* [Exercise aim]: What lines in the records include the string "وذكره"? Return each one.

+++ Data under study +++

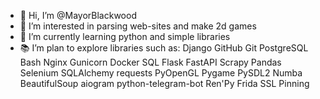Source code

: - 👋 Hi, I’m @MayorBlackwood
- 👀 I’m interested in parsing web-sites and make 2d games
- 🌱 I’m currently learning python and simple libraries
- 📚 I’m plan to explore libraries such as:
Django
GitHub
Git
PostgreSQL
Bash
Nginx
Gunicorn
Docker
SQL
Flask
FastAPI
Scrapy
Pandas
Selenium
SQLAlchemy
requests
PyOpenGL
Pygame
PySDL2
Numba
BeautifulSoup
aiogram
python-telegram-bot
Ren'Py
Frida
SSL Pinning

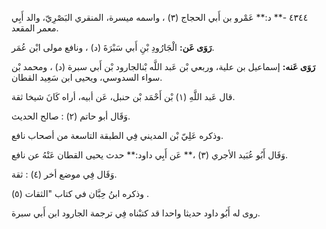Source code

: ٤٣٤٤ -** د:** عَمْرو بن أَبي الحجاج (٣) ، واسمه ميسرة، المنقري البَصْرِيّ، والد أَبِي معمر المقعد.

**رَوَى عَن:** الْجَارُودِ بْنِ أَبي سَبْرَةَ (د) ، ونافع مولى ابْن عُمَر.

**رَوَى عَنه:** إسماعيل بن علية، وربعي بْن عَبد اللَّه بْنالجارود بْن أَبي سبرة (د) ، ومحمد بْن سواء السدوسي، ويحيى ابن سَعِيد القطان.

قال عَبد اللَّهِ (١) بْن أَحْمَد بْن حنبل، عَن أبيه، أراه كَانَ شيخا ثقة.

وَقَال أبو حاتم (٢) : صالح الحديث.

وذكره عَلِيّ بْن المديني فِي الطبقة التاسعة من أصحاب نافع.

وَقَال أَبُو عُبَيد الأجري (٣) ،** عَن أَبِي داود:** حدث يحيى القطان عَنْهُ عن نافع.

وَقَال فِي موضع أخر (٤) : ثقة.

وذكره ابنُ حِبَّان في كتاب "الثقات (٥) .

روى له أَبُو داود حديثا واحدا قد كتبْناه فِي ترجمة الجارود ابن أَبي سبرة.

+++

* [Result for this task]:
وذكره عَلِيّ بْن المديني فِي الطبقة التاسعة من أصحاب نافع.
وذكره ابنُ حِبَّان في كتاب "الثقات (٥) .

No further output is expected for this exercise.